Exercise aim:
In the records below, find the line containing "sum is rigid." and the line containing "the number of". Give again exactly those lines and every line between them, omitting the pictures.

= = =

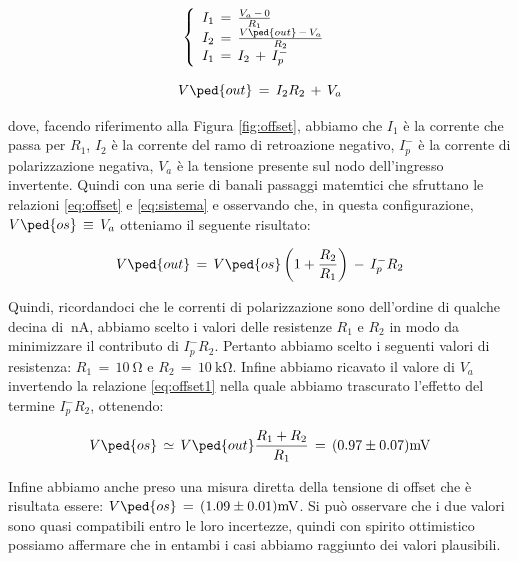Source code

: \begin{equation}
	\left\{
  \begin{array}{l l l}
    I_1\,=\,\frac{V_a\,-\,0}{R_1}\\
    I_2\,=\,\frac{V\ped{out}\,-\,V_a}{R_2}\\
    I_1\,=\,I_2\,+\,I_{p}^-
  \end{array} \right.\
  \label{eq:sistema}
\end{equation}

\begin{equation}
	V\ped{out}\,=\,I_2R_2\,+\,V_a
	\label{eq:offset}
\end{equation}

dove, facendo riferimento alla Figura \ref{fig:offset}, abbiamo che $I_1$ è la corrente che passa per $R_1$, $I_2$ è la corrente del ramo di retroazione negativo, $I_{p}^-$ è la corrente di polarizzazione negativa, $V_a$ è la tensione presente sul nodo dell'ingresso invertente.
Quindi con una serie di banali passaggi matemtici che sfruttano le relazioni \ref{eq:offset} e \ref{eq:sistema} e osservando che, in questa configurazione, $V\ped{os}\,\equiv\,V_a$ otteniamo il seguente risultato:

\begin{equation}
	V\ped{out}\,=\,V\ped{os}\left(1+\frac{R_2}{R_1}\right)\,-\,I_{p}^-R_2
	\label{eq:offset1}
\end{equation}

Quindi, ricordandoci che le correnti di polarizzazione sono dell'ordine di qualche decina di $\SI{}{\nano\ampere}$, abbiamo scelto i valori delle resistenze $R_1$ e $R_2$ in modo da minimizzare il contributo di $I_{p}^-R_2$. Pertanto abbiamo scelto i seguenti valori di resistenza: $R_1\,=\,\SI{10}{\ohm}$ e $R_2\,=\,\SI{10}{\kilo\ohm}$.
Infine abbiamo ricavato il valore di $V_a$ invertendo la relazione \ref{eq:offset1} nella quale abbiamo trascurato l'effetto del termine $I_{p}^-R_2$, ottenendo:

\begin{equation}
	V\ped{os}\,\simeq\,V\ped{out}\frac{R_1+R_2}{R_1}\,=\, (0.97 \pm 0.07)\SI{}{\milli\volt}
\end{equation}

Infine abbiamo anche preso una misura diretta della tensione di offset che è risultata essere: $V\ped{os}\,=\,(1.09\pm0.01)\SI{}{\milli\volt}$. Si può osservare che i due valori sono quasi compatibili entro le loro incertezze, quindi con spirito ottimistico possiamo affermare che in entambi i casi abbiamo raggiunto dei valori plausibili.

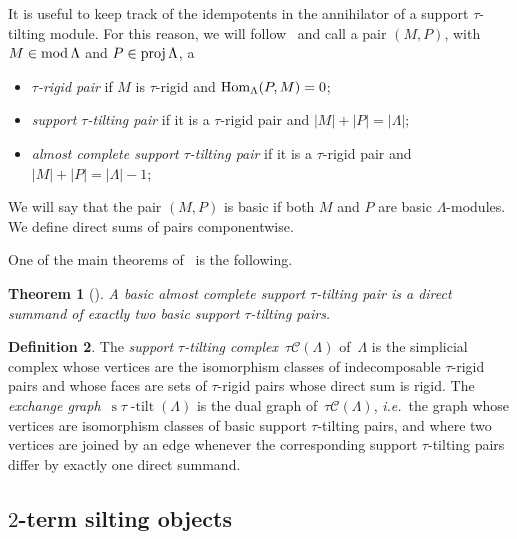\documentclass{amsart}
\newtheorem{theorem}{Theorem}%
\theoremstyle{definition}
\newtheorem{definition}[theorem]{Definition}
\newcommand{\ie}{\textit{i.e.}~} %
\newcommand{\darkblue}{\color{darkblue}} %
\newcommand{\defn}[1]{\textsl{\darkblue #1}} %
\newcommand{\stau}{\operatorname{s} \! \tau \! \operatorname{-tilt}}
\newcommand{\tiltingComplex}{\tau\mathcal{C}}
\newcommand{\MOD}{\mbox{{\rm mod \!}}}
\newcommand{\proj}{\operatorname{{\rm proj }}}
\newcommand{\Hom}[1]{\operatorname{{\rm Hom}}_{#1}}
\begin{document}
It is useful to keep track of the idempotents in the annihilator of a support $\tau$-tilting module.
For this reason, we will follow~\cite[Def.~0.3]{AdachiIyamaReiten} and call a pair $(M,P)$, with $M\in \MOD \Lambda$ and $P\in \proj \Lambda$, a
\begin{itemize}
 \item \defn{$\tau$-rigid pair} if $M$ is $\tau$-rigid and $\Hom{\Lambda}(P,M) = 0$;
 \item \defn{support $\tau$-tilting pair} if it is a $\tau$-rigid pair and $|M| + |P| = |\Lambda|$;
 \item \defn{almost complete support $\tau$-tilting pair} if it is a $\tau$-rigid pair and $|M| + |P| = |\Lambda|-1$;
\end{itemize}
We will say that the pair $(M,P)$ is basic if both $M$ and $P$ are basic $\Lambda$-modules.  
We define direct sums of pairs componentwise.

One of the main theorems of~\cite{AdachiIyamaReiten} is the following.

\begin{theorem}[{\cite[Thm.~0.4]{AdachiIyamaReiten}}]
 A basic almost complete support $\tau$-tilting pair is a direct summand of exactly two basic support $\tau$-tilting pairs.
\end{theorem}

\begin{definition}
The \defn{support $\tau$-tilting complex}~$\tiltingComplex(\Lambda)$ of~$\Lambda$ is the simplicial complex whose vertices are the isomorphism classes of indecomposable $\tau$-rigid pairs and whose faces are sets of $\tau$-rigid pairs whose direct sum is rigid.
The \defn{exchange graph}~$\stau(\Lambda)$ is the dual graph of~$\tiltingComplex(\Lambda)$, \ie the graph whose vertices are isomorphism classes of basic support $\tau$-tilting pairs, and where two vertices are joined by an edge whenever the corresponding support $\tau$-tilting pairs differ by exactly one direct summand.
\end{definition}


\subsection{$2$-term silting objects}
\end{document}
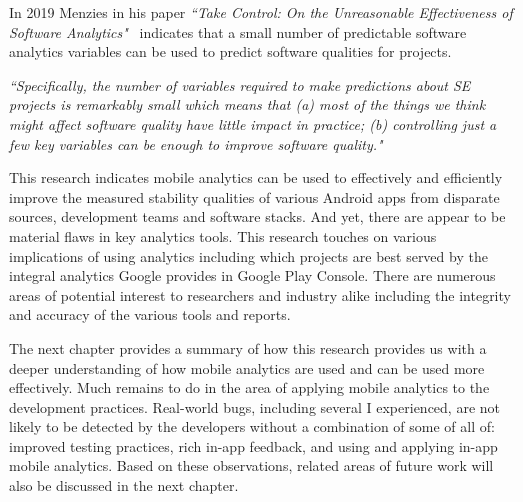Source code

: In 2019 Menzies in his paper \emph{``Take Control: On the Unreasonable Effectiveness of Software Analytics"}~\cite{menzies2019take} indicates that a small number of predictable software analytics variables can be used to predict software qualities for projects. 

\emph{``Specifically, the number of variables required to make predictions about SE projects is remarkably small which means that (a) most of the things we think might affect software quality have little impact in practice; (b) controlling just a few key variables can be enough to improve software quality."}

This research indicates mobile analytics can be used to effectively and efficiently improve the measured stability qualities of various Android apps from disparate sources, development teams and software stacks. And yet, there are appear to be material flaws in key analytics tools. This research touches on various implications of using analytics including which projects are best served by the integral analytics Google provides in Google Play Console. There are numerous areas of potential interest to researchers and industry alike including the integrity and accuracy of the various tools and reports.

The next chapter provides a summary of how this research provides us with a deeper understanding of how mobile analytics are used and can be used more effectively. Much remains to do in the area of applying mobile analytics to the development practices. Real-world bugs, including several I experienced, are not likely to be detected by the developers without a combination of some of all of: improved testing practices, rich in-app feedback, and using and applying in-app mobile analytics. Based on these observations, related areas of future work will also be discussed in the next chapter. 
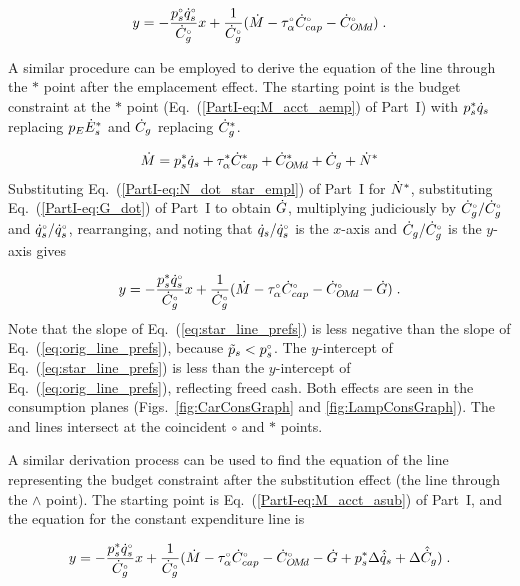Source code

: \begin{equation} \label{eq:orig_line_prefs}
  y = - \frac{{}{p}^{\scriptscriptstyle \circ}_s {}{\dot{q}}^{\scriptscriptstyle \circ}_s}{{}{\dot{C}}^{\scriptscriptstyle \circ}_g} x
         + \frac{1}{{}{\dot{C}}^{\scriptscriptstyle \circ}_g} (\dot{M} - {}{\tau}^{\scriptscriptstyle \circ}_\alpha {}{\dot{C}}^{\scriptscriptstyle \circ}_{cap} - {}{\dot{C}}^{\scriptscriptstyle \circ}_{O\!M\!d}) \; .
\end{equation}

A similar procedure can be employed to derive the equation of the
\starstar{} line through the $*$ point
after the emplacement effect.
The starting point is the budget constraint at the $*$ point
(Eq.~(\ref{PartI-eq:M_acct_aemp}) of Part~I)
with 
${p}^*_s \dot{q}_s$ replacing $p_E {\dot{E}}^*_s$ and
$\dot{C}_g$ replacing ${\dot{C}}^*_g$.

\begin{equation}
  \dot{M} = {p}^*_s \dot{q}_s + {\tau}^*_\alpha {\dot{C}}^*_{cap} + {\dot{C}}^*_{O\!M\!d} + \dot{C}_g + {\dot{N}}^*
\end{equation}
%
Substituting Eq.~(\ref{PartI-eq:N_dot_star_empl}) of Part~I for ${\dot{N}}^*$,
substituting Eq.~(\ref{PartI-eq:G_dot}) of Part~I to obtain $\dot{G}$,
multiplying judiciously by ${}{\dot{C}}^{\scriptscriptstyle \circ}_g/{}{\dot{C}}^{\scriptscriptstyle \circ}_g$ and ${}{\dot{q}}^{\scriptscriptstyle \circ}_s/{}{\dot{q}}^{\scriptscriptstyle \circ}_s$, 
rearranging, and noting that 
$\dot{q}_s/{}{\dot{q}}^{\scriptscriptstyle \circ}_s$ is the $x$-axis and 
$\dot{C}_g/{}{\dot{C}}^{\scriptscriptstyle \circ}_g$ is the $y$-axis gives

\begin{equation} \label{eq:star_line_prefs}
  y = - \frac{{p}^*_s {}{\dot{q}}^{\scriptscriptstyle \circ}_s}{{}{\dot{C}}^{\scriptscriptstyle \circ}_g} x
         + \frac{1}{{}{\dot{C}}^{\scriptscriptstyle \circ}_g} (\dot{M} - {}{\tau}^{\scriptscriptstyle \circ}_\alpha {}{\dot{C}}^{\scriptscriptstyle \circ}_{cap} - {}{\dot{C}}^{\scriptscriptstyle \circ}_{O\!M\!d} - \dot{G}) \; .
\end{equation}
%
Note that the slope of Eq.~(\ref{eq:star_line_prefs}) is less negative
than the slope of Eq.~(\ref{eq:orig_line_prefs}), 
because $\tilde{p}_s < {}{p}^{\scriptscriptstyle \circ}_s$.
The $y$-intercept of Eq.~(\ref{eq:star_line_prefs}) is less than the 
$y$-intercept of Eq.~(\ref{eq:orig_line_prefs}),
reflecting freed cash.
Both effects are seen in
the consumption planes
(Figs.~\ref{fig:CarConsGraph} and \ref{fig:LampConsGraph}).
The \circcirc{} and \starstar{} lines intersect at the coincident $\circ$ and $*$ points.

A similar derivation process can be used to find the equation of 
the line representing the budget constraint
after the substitution effect (the \hathat{} line through the $\wedge$ point).
The starting point is Eq.~(\ref{PartI-eq:M_acct_asub}) of Part~I, and 
the equation for the constant expenditure line is

\begin{equation} \label{eq:hat_line_prefs}
  y = - \frac{{p}^*_s {}{\dot{q}}^{\scriptscriptstyle \circ}_s}{{}{\dot{C}}^{\scriptscriptstyle \circ}_g} x
         + \frac{1}{{}{\dot{C}}^{\scriptscriptstyle \circ}_g} (\dot{M} - {}{\tau}^{\scriptscriptstyle \circ}_\alpha {}{\dot{C}}^{\scriptscriptstyle \circ}_{cap} - {}{\dot{C}}^{\scriptscriptstyle \circ}_{O\!M\!d} 
                                   - \dot{G} + {p}^*_s \Delta \hat{\dot{q}}_s + \Delta \hat{\dot{C}}_g) \; .
\end{equation}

= = =

Your solution:
The \defn{support $\tau$-tilting complex}~$\tiltingComplex(\Lambda)$ of~$\Lambda$ is the simplicial complex whose vertices are the isomorphism classes of indecomposable $\tau$-rigid pairs and whose faces are sets of $\tau$-rigid pairs whose direct sum is rigid.
The \defn{exchange graph}~$\stau(\Lambda)$ is the dual graph of~$\tiltingComplex(\Lambda)$, \ie the graph whose vertices are isomorphism classes of basic support $\tau$-tilting pairs, and where two vertices are joined by an edge whenever the corresponding support $\tau$-tilting pairs differ by exactly one direct summand.
\end{definition}


\subsection{$2$-term silting objects}
\end{document}
Source code

: In 2019 Menzies in his paper \emph{``Take Control: On the Unreasonable Effectiveness of Software Analytics"}~\cite{menzies2019take} indicates that a small number of predictable software analytics variables can be used to predict software qualities for projects. 

\emph{``Specifically, the number of variables required to make predictions about SE projects is remarkably small which means that (a) most of the things we think might affect software quality have little impact in practice; (b) controlling just a few key variables can be enough to improve software quality."}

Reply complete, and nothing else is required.